Given entries =
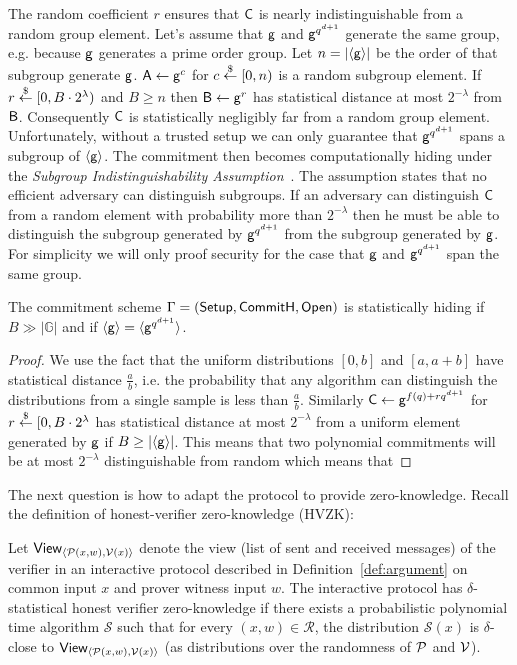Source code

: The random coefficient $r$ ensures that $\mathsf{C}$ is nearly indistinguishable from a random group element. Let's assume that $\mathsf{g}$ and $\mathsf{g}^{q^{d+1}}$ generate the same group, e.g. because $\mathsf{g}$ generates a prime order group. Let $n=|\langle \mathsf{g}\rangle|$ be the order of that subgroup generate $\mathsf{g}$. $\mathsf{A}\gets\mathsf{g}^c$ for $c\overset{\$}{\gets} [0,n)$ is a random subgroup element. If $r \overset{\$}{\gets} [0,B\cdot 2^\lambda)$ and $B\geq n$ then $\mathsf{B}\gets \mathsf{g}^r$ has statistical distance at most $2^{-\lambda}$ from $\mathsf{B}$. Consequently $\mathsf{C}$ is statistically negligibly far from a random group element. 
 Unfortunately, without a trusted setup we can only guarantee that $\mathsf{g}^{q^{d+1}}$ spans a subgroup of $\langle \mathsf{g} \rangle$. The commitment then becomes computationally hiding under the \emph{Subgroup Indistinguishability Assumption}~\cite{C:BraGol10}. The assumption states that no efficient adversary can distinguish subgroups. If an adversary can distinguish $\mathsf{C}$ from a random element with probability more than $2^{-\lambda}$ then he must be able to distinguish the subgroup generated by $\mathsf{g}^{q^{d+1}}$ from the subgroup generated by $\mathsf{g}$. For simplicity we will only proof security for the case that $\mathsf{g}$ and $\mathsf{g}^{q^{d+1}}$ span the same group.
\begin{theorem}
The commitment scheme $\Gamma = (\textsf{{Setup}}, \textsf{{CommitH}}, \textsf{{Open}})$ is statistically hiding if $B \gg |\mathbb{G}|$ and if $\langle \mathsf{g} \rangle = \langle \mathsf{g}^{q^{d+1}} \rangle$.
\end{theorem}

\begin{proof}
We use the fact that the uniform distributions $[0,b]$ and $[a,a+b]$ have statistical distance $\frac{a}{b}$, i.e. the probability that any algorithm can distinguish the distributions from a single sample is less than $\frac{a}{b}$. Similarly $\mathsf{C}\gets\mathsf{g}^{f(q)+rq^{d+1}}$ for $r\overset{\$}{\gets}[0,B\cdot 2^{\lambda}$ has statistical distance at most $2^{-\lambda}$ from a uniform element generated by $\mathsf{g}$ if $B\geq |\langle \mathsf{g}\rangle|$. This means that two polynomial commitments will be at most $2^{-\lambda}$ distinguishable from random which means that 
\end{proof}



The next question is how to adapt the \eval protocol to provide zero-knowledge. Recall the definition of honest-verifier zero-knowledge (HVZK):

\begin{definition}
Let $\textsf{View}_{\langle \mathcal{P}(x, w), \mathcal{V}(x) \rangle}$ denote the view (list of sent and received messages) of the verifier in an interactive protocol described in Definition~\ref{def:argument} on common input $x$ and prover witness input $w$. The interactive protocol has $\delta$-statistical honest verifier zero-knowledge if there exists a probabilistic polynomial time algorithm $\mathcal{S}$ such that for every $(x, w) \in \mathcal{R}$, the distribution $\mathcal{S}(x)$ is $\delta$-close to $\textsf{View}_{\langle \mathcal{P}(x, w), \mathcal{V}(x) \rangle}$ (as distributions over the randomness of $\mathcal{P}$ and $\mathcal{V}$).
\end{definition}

* * *

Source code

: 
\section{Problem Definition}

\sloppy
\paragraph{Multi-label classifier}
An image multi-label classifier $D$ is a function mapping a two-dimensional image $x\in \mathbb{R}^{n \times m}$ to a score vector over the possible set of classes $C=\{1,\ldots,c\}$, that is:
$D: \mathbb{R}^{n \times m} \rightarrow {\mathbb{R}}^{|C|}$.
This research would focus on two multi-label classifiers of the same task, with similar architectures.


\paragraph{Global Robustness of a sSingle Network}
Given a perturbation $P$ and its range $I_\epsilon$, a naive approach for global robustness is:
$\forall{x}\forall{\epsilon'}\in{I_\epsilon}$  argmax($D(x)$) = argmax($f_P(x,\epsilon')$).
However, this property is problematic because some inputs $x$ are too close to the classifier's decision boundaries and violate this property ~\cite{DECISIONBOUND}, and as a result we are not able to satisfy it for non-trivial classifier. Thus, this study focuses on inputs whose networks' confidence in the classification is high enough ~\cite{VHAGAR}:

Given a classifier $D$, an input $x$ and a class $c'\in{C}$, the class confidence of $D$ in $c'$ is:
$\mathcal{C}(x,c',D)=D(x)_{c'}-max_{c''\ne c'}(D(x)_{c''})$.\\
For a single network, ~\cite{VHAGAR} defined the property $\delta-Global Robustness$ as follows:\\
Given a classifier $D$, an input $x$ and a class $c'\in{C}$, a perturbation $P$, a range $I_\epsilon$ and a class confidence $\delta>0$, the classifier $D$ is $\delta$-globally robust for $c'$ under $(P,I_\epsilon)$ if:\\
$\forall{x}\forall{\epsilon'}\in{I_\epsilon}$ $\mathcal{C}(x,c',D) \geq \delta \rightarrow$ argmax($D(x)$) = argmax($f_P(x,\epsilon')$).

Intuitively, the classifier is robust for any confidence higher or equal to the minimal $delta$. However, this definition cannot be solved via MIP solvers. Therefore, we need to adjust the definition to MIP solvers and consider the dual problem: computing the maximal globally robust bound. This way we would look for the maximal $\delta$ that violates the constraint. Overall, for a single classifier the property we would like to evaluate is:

Aim of the exercise = Each line above that contains the word "with" should be copied.

Written reply =
 Unfortunately, without a trusted setup we can only guarantee that $\mathsf{g}^{q^{d+1}}$ spans a subgroup of $\langle \mathsf{g} \rangle$. The commitment then becomes computationally hiding under the \emph{Subgroup Indistinguishability Assumption}~\cite{C:BraGol10}. The assumption states that no efficient adversary can distinguish subgroups. If an adversary can distinguish $\mathsf{C}$ from a random element with probability more than $2^{-\lambda}$ then he must be able to distinguish the subgroup generated by $\mathsf{g}^{q^{d+1}}$ from the subgroup generated by $\mathsf{g}$. For simplicity we will only proof security for the case that $\mathsf{g}$ and $\mathsf{g}^{q^{d+1}}$ span the same group.
This research would focus on two multi-label classifiers of the same task, with similar architectures.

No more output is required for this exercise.